Animations médiévales sur les thèmes de la calligraphie, la scholastique, l'école au moyen-âge, bénédictions, reconstitution de sacrements (baptême, mariage, etc.... Bons plans, gastronomie et recettes de cuisine
22 Janvier 2013
Je constate qu'un certain nombre de mes paroissiens parlent d'amour, de ce qu'il représente, de ses complications mais aussi de ses joies. Je vais donc moi aussi m'essayer à ce difficile discours sur le plus délicat et compliqué des sentiments humains.
Il sera donc important, avant tout de distinguer trois formes d'amour :
L'Amour de Dieu
L'amour du prochain
L'amour des amants
Alors que nous utilisons le même mot, ces trois formes, bien que liées par un même élan sont différentes par le rapport à leur objet.
L'Amour de Dieu est un amour qui se définit par un oubli de soi pour la Gloire de Dieu. Rare sont ceux qui sont capables d'un tel Amour, et c'est souvent à l'appel de Dieu Lui-même qu'ils répondent.
L'amour du prochain est plus commun mais pas moins exigeant. Il s'agit d'un don de soi pour autrui, d'un partage innocent, sans contrepartie, pour la grandeur de l'humain.

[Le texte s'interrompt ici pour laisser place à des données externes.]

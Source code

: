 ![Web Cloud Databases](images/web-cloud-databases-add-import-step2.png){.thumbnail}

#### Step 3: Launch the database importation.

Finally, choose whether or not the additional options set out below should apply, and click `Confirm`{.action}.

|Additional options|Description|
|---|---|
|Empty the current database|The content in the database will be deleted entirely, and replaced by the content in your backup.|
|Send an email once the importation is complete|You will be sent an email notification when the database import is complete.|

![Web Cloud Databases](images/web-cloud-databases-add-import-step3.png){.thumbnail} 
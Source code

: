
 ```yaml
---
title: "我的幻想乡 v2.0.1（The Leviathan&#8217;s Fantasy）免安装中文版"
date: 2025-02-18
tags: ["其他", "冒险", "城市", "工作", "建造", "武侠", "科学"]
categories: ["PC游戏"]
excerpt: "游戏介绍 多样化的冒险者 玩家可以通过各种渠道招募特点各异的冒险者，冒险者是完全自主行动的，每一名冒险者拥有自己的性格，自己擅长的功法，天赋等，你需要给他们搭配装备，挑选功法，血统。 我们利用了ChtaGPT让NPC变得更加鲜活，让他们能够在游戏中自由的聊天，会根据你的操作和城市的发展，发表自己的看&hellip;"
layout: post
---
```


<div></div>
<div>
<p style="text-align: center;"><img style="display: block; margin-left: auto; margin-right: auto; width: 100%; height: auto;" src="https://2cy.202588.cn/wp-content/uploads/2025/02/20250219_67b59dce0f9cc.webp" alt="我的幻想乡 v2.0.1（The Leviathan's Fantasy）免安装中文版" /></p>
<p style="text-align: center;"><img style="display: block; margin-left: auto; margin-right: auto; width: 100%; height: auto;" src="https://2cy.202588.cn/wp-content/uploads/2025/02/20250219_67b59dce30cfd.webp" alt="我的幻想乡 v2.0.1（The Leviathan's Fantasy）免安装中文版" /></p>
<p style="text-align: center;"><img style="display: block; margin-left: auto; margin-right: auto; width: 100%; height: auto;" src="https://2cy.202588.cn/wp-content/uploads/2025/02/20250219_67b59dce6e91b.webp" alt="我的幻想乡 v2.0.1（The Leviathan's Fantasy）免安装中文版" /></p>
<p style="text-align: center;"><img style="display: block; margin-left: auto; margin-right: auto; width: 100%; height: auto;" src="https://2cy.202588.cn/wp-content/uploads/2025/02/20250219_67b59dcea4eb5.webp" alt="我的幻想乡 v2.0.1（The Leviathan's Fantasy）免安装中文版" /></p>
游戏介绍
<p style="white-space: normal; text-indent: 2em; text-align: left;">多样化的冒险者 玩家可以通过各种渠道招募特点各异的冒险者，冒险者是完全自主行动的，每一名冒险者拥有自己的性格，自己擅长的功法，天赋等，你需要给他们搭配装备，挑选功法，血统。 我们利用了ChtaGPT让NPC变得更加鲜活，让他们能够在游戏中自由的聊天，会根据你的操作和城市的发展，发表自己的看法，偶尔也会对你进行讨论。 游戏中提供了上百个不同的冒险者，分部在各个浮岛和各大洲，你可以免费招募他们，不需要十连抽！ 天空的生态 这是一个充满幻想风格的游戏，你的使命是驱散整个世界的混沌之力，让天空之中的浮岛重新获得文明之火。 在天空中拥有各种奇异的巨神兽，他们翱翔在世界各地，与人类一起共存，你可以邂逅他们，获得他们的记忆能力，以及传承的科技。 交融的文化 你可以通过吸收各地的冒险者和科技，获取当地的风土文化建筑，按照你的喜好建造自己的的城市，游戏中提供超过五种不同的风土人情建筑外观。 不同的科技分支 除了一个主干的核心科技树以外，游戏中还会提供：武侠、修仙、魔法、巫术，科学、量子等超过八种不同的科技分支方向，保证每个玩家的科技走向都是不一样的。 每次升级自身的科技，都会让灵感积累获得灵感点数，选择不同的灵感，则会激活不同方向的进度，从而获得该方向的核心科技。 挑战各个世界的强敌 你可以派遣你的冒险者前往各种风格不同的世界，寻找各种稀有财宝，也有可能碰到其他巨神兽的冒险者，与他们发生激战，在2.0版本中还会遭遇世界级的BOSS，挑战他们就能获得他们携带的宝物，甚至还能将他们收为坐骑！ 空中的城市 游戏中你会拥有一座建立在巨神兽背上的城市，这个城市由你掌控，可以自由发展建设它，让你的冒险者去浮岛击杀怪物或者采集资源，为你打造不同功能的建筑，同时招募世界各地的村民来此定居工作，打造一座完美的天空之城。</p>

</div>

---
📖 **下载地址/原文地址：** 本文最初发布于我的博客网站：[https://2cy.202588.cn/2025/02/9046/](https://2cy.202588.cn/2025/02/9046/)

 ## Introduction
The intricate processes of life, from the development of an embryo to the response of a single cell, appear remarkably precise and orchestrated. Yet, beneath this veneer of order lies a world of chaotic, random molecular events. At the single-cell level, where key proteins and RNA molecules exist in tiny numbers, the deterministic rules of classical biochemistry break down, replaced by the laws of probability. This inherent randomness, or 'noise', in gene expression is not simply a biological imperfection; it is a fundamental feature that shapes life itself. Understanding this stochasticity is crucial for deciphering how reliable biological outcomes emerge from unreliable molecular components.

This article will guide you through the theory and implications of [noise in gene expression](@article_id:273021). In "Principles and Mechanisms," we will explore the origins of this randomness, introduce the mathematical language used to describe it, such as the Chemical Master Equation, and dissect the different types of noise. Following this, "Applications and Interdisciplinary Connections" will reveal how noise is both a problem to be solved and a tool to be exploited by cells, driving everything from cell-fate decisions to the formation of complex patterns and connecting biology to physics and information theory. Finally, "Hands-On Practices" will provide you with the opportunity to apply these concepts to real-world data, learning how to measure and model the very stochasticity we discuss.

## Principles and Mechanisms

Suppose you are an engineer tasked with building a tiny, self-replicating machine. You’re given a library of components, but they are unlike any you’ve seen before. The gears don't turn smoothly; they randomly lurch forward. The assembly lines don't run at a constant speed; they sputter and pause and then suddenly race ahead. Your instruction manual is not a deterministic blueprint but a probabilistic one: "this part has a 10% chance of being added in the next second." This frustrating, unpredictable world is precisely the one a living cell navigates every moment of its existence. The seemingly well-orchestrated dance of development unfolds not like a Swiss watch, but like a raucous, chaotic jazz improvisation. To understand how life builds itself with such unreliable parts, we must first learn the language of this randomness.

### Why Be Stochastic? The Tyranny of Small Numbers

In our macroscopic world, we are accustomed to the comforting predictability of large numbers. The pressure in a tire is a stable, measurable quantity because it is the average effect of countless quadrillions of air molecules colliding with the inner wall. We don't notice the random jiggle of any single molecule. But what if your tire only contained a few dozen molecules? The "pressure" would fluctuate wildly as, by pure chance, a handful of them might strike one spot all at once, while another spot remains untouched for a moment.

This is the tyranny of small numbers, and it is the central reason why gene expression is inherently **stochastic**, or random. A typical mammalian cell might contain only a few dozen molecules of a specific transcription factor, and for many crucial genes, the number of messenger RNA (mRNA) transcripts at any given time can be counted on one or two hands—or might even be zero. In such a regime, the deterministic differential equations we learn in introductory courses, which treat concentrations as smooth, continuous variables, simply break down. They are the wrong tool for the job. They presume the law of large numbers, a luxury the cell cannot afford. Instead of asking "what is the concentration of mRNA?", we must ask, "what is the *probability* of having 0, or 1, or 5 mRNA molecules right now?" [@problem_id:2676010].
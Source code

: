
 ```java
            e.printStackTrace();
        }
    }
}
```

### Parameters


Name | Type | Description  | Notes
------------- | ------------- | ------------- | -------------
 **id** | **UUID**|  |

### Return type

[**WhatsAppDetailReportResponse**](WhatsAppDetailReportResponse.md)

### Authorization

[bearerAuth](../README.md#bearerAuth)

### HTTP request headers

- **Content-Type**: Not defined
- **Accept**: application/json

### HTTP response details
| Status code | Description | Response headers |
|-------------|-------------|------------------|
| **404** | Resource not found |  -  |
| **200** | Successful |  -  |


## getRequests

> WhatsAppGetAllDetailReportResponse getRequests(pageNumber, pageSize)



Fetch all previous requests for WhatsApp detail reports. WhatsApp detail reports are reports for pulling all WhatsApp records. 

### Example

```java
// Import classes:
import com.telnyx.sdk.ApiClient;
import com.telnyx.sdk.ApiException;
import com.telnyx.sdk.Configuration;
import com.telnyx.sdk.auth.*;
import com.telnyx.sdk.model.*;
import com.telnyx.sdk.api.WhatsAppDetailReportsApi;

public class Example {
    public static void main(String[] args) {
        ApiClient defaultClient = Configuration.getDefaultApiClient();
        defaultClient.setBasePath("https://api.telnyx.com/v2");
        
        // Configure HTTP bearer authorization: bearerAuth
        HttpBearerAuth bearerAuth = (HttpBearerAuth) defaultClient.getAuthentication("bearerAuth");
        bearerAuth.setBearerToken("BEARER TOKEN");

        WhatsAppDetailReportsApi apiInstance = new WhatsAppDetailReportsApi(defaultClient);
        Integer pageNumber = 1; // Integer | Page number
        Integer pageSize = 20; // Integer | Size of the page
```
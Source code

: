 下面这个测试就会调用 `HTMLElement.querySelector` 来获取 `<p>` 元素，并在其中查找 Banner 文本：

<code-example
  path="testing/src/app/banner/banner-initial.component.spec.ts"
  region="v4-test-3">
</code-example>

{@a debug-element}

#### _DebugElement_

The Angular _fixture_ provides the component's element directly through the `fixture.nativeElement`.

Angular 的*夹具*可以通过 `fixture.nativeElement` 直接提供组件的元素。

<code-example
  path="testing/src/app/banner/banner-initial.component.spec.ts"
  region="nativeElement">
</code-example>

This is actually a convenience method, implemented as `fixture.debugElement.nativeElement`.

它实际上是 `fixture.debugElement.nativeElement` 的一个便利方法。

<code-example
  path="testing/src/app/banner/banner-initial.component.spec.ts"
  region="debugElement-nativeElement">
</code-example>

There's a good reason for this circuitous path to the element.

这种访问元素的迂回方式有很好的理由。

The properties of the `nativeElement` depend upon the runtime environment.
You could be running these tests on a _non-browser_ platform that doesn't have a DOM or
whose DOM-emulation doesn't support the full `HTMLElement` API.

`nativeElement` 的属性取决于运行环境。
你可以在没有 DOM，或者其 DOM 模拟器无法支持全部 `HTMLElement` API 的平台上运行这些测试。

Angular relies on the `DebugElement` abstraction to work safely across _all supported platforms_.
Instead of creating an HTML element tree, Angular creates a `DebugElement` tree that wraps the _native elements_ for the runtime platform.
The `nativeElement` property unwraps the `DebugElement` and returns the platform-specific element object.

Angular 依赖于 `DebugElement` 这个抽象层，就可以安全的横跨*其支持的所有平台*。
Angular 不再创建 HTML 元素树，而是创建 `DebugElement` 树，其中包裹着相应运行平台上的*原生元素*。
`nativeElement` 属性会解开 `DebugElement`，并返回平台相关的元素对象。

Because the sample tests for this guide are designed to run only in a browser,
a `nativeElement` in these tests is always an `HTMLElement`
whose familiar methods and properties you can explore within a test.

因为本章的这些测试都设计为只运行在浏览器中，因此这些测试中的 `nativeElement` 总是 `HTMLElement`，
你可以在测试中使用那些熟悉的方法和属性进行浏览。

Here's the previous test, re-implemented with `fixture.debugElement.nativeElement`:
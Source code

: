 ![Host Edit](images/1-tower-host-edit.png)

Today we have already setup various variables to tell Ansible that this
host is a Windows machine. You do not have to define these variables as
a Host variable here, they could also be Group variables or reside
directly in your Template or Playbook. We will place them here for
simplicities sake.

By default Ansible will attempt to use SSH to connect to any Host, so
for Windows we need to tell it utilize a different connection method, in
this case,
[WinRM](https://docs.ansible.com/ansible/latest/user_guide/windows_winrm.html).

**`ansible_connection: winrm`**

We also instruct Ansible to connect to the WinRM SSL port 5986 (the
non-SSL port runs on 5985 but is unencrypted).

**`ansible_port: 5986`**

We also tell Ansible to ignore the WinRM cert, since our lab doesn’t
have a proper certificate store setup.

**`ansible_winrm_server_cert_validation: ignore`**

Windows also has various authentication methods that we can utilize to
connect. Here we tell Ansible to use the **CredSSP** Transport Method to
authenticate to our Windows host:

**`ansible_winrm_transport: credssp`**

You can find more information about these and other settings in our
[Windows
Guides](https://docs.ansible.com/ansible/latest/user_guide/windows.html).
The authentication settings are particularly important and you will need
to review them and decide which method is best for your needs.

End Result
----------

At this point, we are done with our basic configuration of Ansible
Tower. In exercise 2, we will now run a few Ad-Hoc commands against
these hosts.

Enfin, le plus troublant, le plus mystérieux mais aussi le plus incompréhensible des trois, l'amour des Amants. Il s'agit d'un abandon de soi à l'autre, un rapport de confiance absolu qui fait qu'on met sa vie dans les mains de l'être aimé, lui donnant le pouvoir de nous détruire par ce que toute vie serait impensable en dehors d ces mains et de ce coeur. L'abandon de soi ne signifie pas l'oubli de soi, surtout pas. Il faut être pleinement soi pour pouvoir s'abandonner à l'autre, et c'est tout entier qu'il faut le faire : corps et âme. S'il y a un déséquilibre, alors l'amour est voué à l'échec. Trop d'âme et c'est la frustration. Trop de corps et c'est la luxure, la transformation de l'autre en objet. Trop peu de corps et c'est l'idolâtrie, la soumission, trop peu d'âme et c'est l'irrespect.
Mais il est difficile à définir ce sentiment, On le confond souvent avec l'affection ou le désir. Mais alors que l'affection est un sentiment discret et silencieux qui prend son temps, l'amour lui se clame, bouillonne, claironne, consume tout sur son passage et surgit avec la violence de l'éclair mais il s'installe et dure.
Le désir, quant à lui,surgit de façon très spontannée, et s'évanouit aussi spontanément une fois que son objet est atteint, alors que l'amour, lui, n'est jamais rassasié, son objet ne cesse d'être repoussé toujours plus loin, de sorte qu'il habite le temps et s'extasie toujours de l'existence de l'être aimé.
Voilà ma maigre contribution à la compréhension de ce dédale sentimental qu'est l'amour, bien pâle reflet d'une réalité encore plus complexe.